DATASET section start
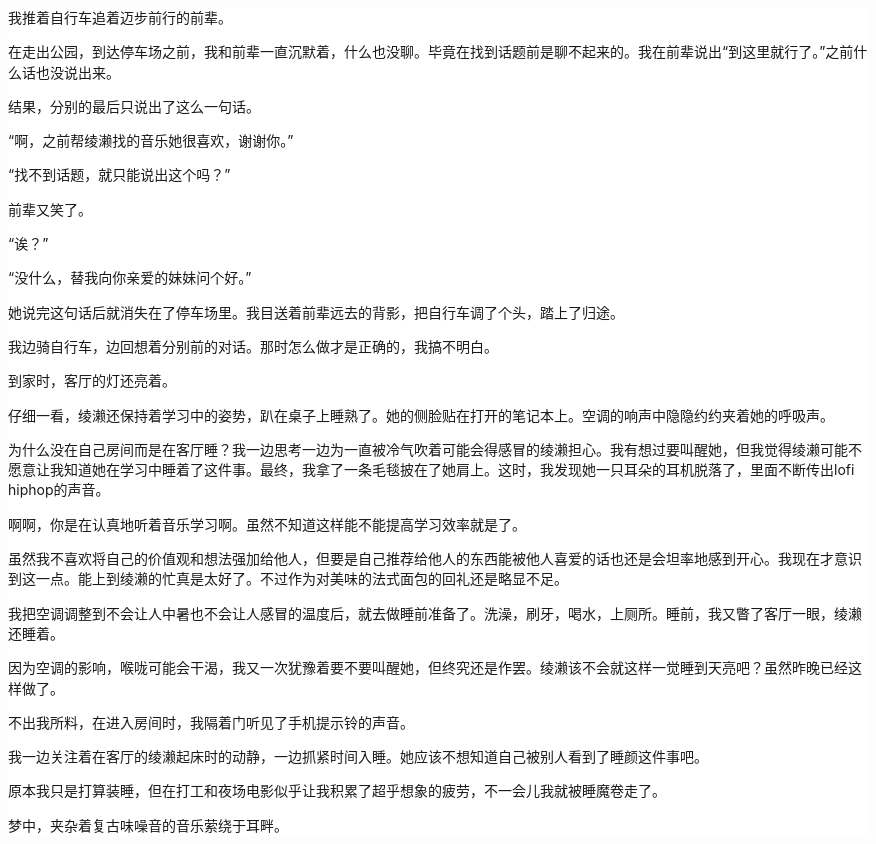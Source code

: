 我推着自行车追着迈步前行的前辈。

在走出公园，到达停车场之前，我和前辈一直沉默着，什么也没聊。毕竟在找到话题前是聊不起来的。我在前辈说出“到这里就行了。”之前什么话也没说出来。

结果，分别的最后只说出了这么一句话。

“啊，之前帮绫濑找的音乐她很喜欢，谢谢你。”

“找不到话题，就只能说出这个吗？”

前辈又笑了。

“诶？”

“没什么，替我向你亲爱的妹妹问个好。”

她说完这句话后就消失在了停车场里。我目送着前辈远去的背影，把自行车调了个头，踏上了归途。

我边骑自行车，边回想着分别前的对话。那时怎么做才是正确的，我搞不明白。

到家时，客厅的灯还亮着。

仔细一看，绫濑还保持着学习中的姿势，趴在桌子上睡熟了。她的侧脸贴在打开的笔记本上。空调的响声中隐隐约约夹着她的呼吸声。

为什么没在自己房间而是在客厅睡？我一边思考一边为一直被冷气吹着可能会得感冒的绫濑担心。我有想过要叫醒她，但我觉得绫濑可能不愿意让我知道她在学习中睡着了这件事。最终，我拿了一条毛毯披在了她肩上。这时，我发现她一只耳朵的耳机脱落了，里面不断传出lofi hiphop的声音。

啊啊，你是在认真地听着音乐学习啊。虽然不知道这样能不能提高学习效率就是了。

虽然我不喜欢将自己的价值观和想法强加给他人，但要是自己推荐给他人的东西能被他人喜爱的话也还是会坦率地感到开心。我现在才意识到这一点。能上到绫濑的忙真是太好了。不过作为对美味的法式面包的回礼还是略显不足。

我把空调调整到不会让人中暑也不会让人感冒的温度后，就去做睡前准备了。洗澡，刷牙，喝水，上厕所。睡前，我又瞥了客厅一眼，绫濑还睡着。

因为空调的影响，喉咙可能会干渴，我又一次犹豫着要不要叫醒她，但终究还是作罢。绫濑该不会就这样一觉睡到天亮吧？虽然昨晚已经这样做了。

不出我所料，在进入房间时，我隔着门听见了手机提示铃的声音。

我一边关注着在客厅的绫濑起床时的动静，一边抓紧时间入睡。她应该不想知道自己被别人看到了睡颜这件事吧。

原本我只是打算装睡，但在打工和夜场电影似乎让我积累了超乎想象的疲劳，不一会儿我就被睡魔卷走了。

梦中，夹杂着复古味噪音的音乐萦绕于耳畔。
DATASET section end
> **WHAT IS EXPECTED**: Within the data above, the span starting at the line containing "到家时，客厅的灯还亮着。" and ending at the line containing "我一边关注着在客厅的绫濑起床" is to be retyped exactly, with no other lines.

> **ANSWER AREA**:
到家时，客厅的灯还亮着。

仔细一看，绫濑还保持着学习中的姿势，趴在桌子上睡熟了。她的侧脸贴在打开的笔记本上。空调的响声中隐隐约约夹着她的呼吸声。

为什么没在自己房间而是在客厅睡？我一边思考一边为一直被冷气吹着可能会得感冒的绫濑担心。我有想过要叫醒她，但我觉得绫濑可能不愿意让我知道她在学习中睡着了这件事。最终，我拿了一条毛毯披在了她肩上。这时，我发现她一只耳朵的耳机脱落了，里面不断传出lofi hiphop的声音。

啊啊，你是在认真地听着音乐学习啊。虽然不知道这样能不能提高学习效率就是了。

虽然我不喜欢将自己的价值观和想法强加给他人，但要是自己推荐给他人的东西能被他人喜爱的话也还是会坦率地感到开心。我现在才意识到这一点。能上到绫濑的忙真是太好了。不过作为对美味的法式面包的回礼还是略显不足。

我把空调调整到不会让人中暑也不会让人感冒的温度后，就去做睡前准备了。洗澡，刷牙，喝水，上厕所。睡前，我又瞥了客厅一眼，绫濑还睡着。

因为空调的影响，喉咙可能会干渴，我又一次犹豫着要不要叫醒她，但终究还是作罢。绫濑该不会就这样一觉睡到天亮吧？虽然昨晚已经这样做了。

不出我所料，在进入房间时，我隔着门听见了手机提示铃的声音。

我一边关注着在客厅的绫濑起床时的动静，一边抓紧时间入睡。她应该不想知道自己被别人看到了睡颜这件事吧。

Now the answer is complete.